### The problem
Every line of the entries below that carries the string "summer" should be copied.

== Stored data

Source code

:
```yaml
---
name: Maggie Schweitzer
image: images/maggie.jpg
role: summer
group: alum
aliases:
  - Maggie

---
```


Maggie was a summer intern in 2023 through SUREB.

====

### Completed exercise
role: summer
Maggie was a summer intern in 2023 through SUREB.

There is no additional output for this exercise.